Bill slowly crawled out to give yet another year’s worth of prophesy, noting his ascent felt stiffer…tougher than it had been in years past. He glanced around in great dismay at the meager gathering. The crowd, as usual, greeted him with their backs, more intent to listen in giddiness to what his twin brother, the false prophet from Punxsutawney, had to say. Hadn’t it dawned on them that a true prophet wouldn’t be carried out in such pomp and circumstance? Had Elijah resided in the palace of King Ahab? Heavens, no! Wasn’t it rumored that the Christ-child, himself, had been born in a stable? From where else but the ground, then, would a groundhog come to deliver a life-altering prophesy?
That was the problem, though. These mortals weren’t even believers of the prophesy. They no longer possessed an understanding of what it even meant. Most of them no longer toiled the earth to bring in their harvest; so why would they know to trust one who traveled beneath its surface? One who could bring them news of expectation for sowing from above? They treated the groundhog, instead, as a 6-week weather boy. And they didn’t even interpret that news correctly! Had they not enough sense to recognize if he were to see his shadow, that meant sunshine – which translated to good weather and warm soil? Apparently not. And those beloved, authentic interpreters of the prophesy had long disappeared – or tried to profit for themselves with something they called a Farmer’s Almanac.
Bill was tired and discouraged, yet that couldn’t prevent him from delivering this year’s devastating news. The tunnels had been crawling with it for months, as more and more groundhogs disappeared into the depths of despair, ne’er to be heard from again. The rumblings had become more prominent this morning, the day after Bill had found the old carving in the gnarled roots of the ancient tree of wisdom. There, he had read the interpretation. This would be the year – the year of the great catastrophe. His fur ruffled under his slumped shoulders as he grimaced with the thought of telling the people that the Day of Reckoning had fallen upon them. But he didn’t feel altogether guilty. They’d brought it on themselves – with years of pesticides and other wastes they’d tried to hide inside the earth’s bowels.
He’d caught glimpses of the results, avoided the forms that slithered and weaved through the lower tunnels. But those lower passages were now overcrowded. Those foul creatures had nowhere else to go but up, up, onto the upper-side of the ground’s surface. Bill knew it was his duty to warn the light-dwellers who in carefree, numbing fashion were apparently deafened by that great fireball in the sky.

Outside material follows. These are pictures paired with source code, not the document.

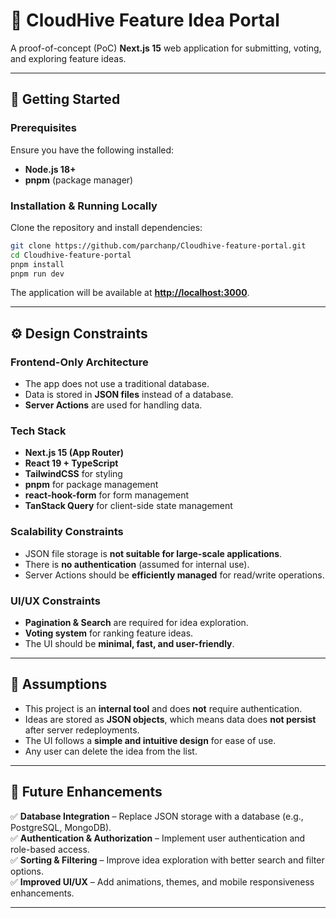 # 📌 CloudHive Feature Idea Portal

A proof-of-concept (PoC) **Next.js 15** web application for submitting, voting, and exploring feature ideas.

---

## 🚀 Getting Started

### **Prerequisites**  
Ensure you have the following installed:  
- **Node.js 18+**  
- **pnpm** (package manager)  

### **Installation & Running Locally**  
Clone the repository and install dependencies:  
```bash
git clone https://github.com/parchanp/Cloudhive-feature-portal.git
cd Cloudhive-feature-portal
pnpm install
pnpm run dev
```
The application will be available at **[http://localhost:3000](http://localhost:3000)**.  

---

## ⚙️ Design Constraints

### **Frontend-Only Architecture**  
- The app does not use a traditional database.  
- Data is stored in **JSON files** instead of a database.  
- **Server Actions** are used for handling data.  

### **Tech Stack**  
- **Next.js 15 (App Router)**  
- **React 19 + TypeScript**  
- **TailwindCSS** for styling  
- **pnpm** for package management  
- **react-hook-form** for form management  
- **TanStack Query** for client-side state management  


### **Scalability Constraints**  
- JSON file storage is **not suitable for large-scale applications**.  
- There is **no authentication** (assumed for internal use).  
- Server Actions should be **efficiently managed** for read/write operations.  

### **UI/UX Constraints**  
- **Pagination & Search** are required for idea exploration.  
- **Voting system** for ranking feature ideas.  
- The UI should be **minimal, fast, and user-friendly**.  

---

## 📌 Assumptions

- This project is an **internal tool** and does **not** require authentication.  
- Ideas are stored as **JSON objects**, which means data does **not persist** after server redeployments.  
- The UI follows a **simple and intuitive design** for ease of use.
- Any user can delete the idea from the list.

---

## 🚀 Future Enhancements

✅ **Database Integration** – Replace JSON storage with a database (e.g., PostgreSQL, MongoDB).  
✅ **Authentication & Authorization** – Implement user authentication and role-based access.  
✅ **Sorting & Filtering** – Improve idea exploration with better search and filter options.  
✅ **Improved UI/UX** – Add animations, themes, and mobile responsiveness enhancements.  

---


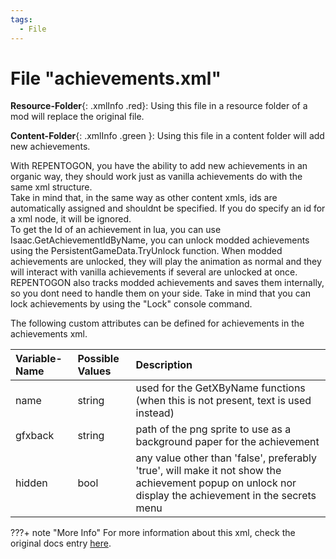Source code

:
 ```yaml
---
tags:
  - File
---
```

# File "achievements.xml"

**Resource-Folder**{: .xmlInfo .red}: Using this file in a resource folder of a mod will replace the original file.

**Content-Folder**{: .xmlInfo .green }: Using this file in a content folder will add new achievements.

With REPENTOGON, you have the ability to add new achievements in an organic way, they should work just as vanilla achievements do with the same xml structure.   
Take in mind that, in the same way as other content xmls, ids are automatically assigned and shouldnt be specified. If you do specify an id for a xml node, it will be ignored.    
To get the Id of an achievement in lua, you can use Isaac.GetAchievementIdByName, you can unlock modded achievements using the PersistentGameData.TryUnlock function. When modded achievements are unlocked, they will play the animation as normal and they will interact with vanilla achievements if several are unlocked at once.
REPENTOGON also tracks modded achievements and saves them internally, so you dont need to handle them on your side. Take in mind that you can lock achievements by using the "Lock" console command.

The following custom attributes can be defined for achievements in the achievements xml.

| Variable-Name | Possible Values | Description |
|:--|:--|:--|
|name|string|used for the GetXByName functions (when this is not present, text is used instead)|
|gfxback|string|path of the png sprite to use as a background paper for the achievement|
|hidden|bool|any value other than 'false', preferably 'true', will make it not show the achievement popup on unlock nor display the achievement in the secrets menu|

???+ note "More Info"
    For more information about this xml, check the original docs entry [here](https://wofsauge.github.io/IsaacDocs/rep/xml/achievements.html).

As he stepped from his hole, his squinted molar eyes rolled with the laughter of the people. He heard them jovially declare that Phil (the false prophet) had not seen his shadow – there would be 6 more weeks of good weather!
“You fools!” he chattered in words they refused to hear. “Your time is up! They are coming at any moment to swarm you!”
At his proclamation, the earth began to rumble underfoot.
“Earthquake!” someone in the crowd screamed, as the people began to scramble, rushing and collapsing over one another. (Fortunately, they were too sparse in number to cause any damage too great.)
“No! No!” Bill threw up his small front paws to attract their attention. “You must listen! This is much, much worse than that!”
He ran up to the dignified elders who had paraded out the false prophet; but even they were inching back in fear, confused by Bill’s desperate actions. “Phil’s loose! He’s acting rabid!” They ran from the scene, as Bill worked furiously to chew the false prophet from his box and get him to safety.
“Dude…” grinned his twin in gratitude, obviously academically dumbed down from all the imprisoned years of human contact.
“We must hurry, Phil! Come with me!” chattered Bill.
“Nah, dude. There’s a hole over there with my name on it.” And off scampered the false prophet, left to his own demise.
“Where do you want to go?” came a small, whispery voice from behind Bill. He turned in great surprise, afraid this young girl wanted to capture him and take him home as her pet.
“You must go,” he snarled, hoping to cause her to back away and run off in fear.
“You said a minute ago that I should listen – to you,” she narrowed her eyes in suspicion.
“You can understand me?” Bill looked back, shocked.
“Why, of course I can understand you, silly,” she rolled her eyes impatiently. “Why else would I be talking to you if I didn’t understand you?”
The earth rumbled again and began to crack open.
“We must go…now!” yelled Bill, allowing the little girl to scoop him up and run, taking him to her car where her parents were frantically yelling her name.
“Where should we go?” the girl inquired, climbing into the car as her mother squealed for her to let the groundhog go.
“West. The East coast has already been taken,” Bill grimaced, wondering how he could’ve relayed the news any earlier. News that…
The zombie groundhog apocalypse had begun.